> _The task_:
Search the data for the word "PropertyValue" and copy each line that has it.

> _Supplied material_:

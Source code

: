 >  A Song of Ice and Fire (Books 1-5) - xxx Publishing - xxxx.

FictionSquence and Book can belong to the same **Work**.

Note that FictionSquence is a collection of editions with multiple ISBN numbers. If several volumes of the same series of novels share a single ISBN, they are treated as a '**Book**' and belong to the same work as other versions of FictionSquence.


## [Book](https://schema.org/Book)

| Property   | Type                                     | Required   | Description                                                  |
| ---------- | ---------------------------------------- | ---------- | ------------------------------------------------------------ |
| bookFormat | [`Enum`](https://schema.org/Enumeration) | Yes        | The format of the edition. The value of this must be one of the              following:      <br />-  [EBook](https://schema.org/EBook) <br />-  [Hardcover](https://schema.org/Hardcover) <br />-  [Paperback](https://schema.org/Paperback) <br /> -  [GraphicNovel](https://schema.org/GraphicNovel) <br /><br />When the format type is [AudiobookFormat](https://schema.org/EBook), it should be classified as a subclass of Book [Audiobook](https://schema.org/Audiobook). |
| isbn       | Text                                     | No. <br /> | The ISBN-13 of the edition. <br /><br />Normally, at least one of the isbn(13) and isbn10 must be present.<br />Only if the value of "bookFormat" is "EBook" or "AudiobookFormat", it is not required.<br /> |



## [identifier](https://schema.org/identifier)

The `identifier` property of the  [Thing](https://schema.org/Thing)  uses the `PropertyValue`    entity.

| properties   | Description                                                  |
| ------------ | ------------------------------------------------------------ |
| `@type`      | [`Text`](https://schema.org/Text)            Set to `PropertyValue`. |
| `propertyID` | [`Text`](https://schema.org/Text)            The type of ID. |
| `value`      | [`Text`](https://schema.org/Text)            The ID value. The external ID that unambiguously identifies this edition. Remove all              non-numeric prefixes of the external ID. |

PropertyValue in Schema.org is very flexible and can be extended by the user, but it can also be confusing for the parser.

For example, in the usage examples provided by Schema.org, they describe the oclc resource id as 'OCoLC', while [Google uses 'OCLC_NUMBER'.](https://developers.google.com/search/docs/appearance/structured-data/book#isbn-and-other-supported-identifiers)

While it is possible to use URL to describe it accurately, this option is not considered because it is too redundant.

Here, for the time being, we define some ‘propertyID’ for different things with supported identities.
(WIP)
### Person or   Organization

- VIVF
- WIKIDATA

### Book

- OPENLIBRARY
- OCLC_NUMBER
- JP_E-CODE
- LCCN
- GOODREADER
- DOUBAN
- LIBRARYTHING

> _Task answer_:
The `identifier` property of the  [Thing](https://schema.org/Thing)  uses the `PropertyValue`    entity.
| `@type`      | [`Text`](https://schema.org/Text)            Set to `PropertyValue`. |
PropertyValue in Schema.org is very flexible and can be extended by the user, but it can also be confusing for the parser.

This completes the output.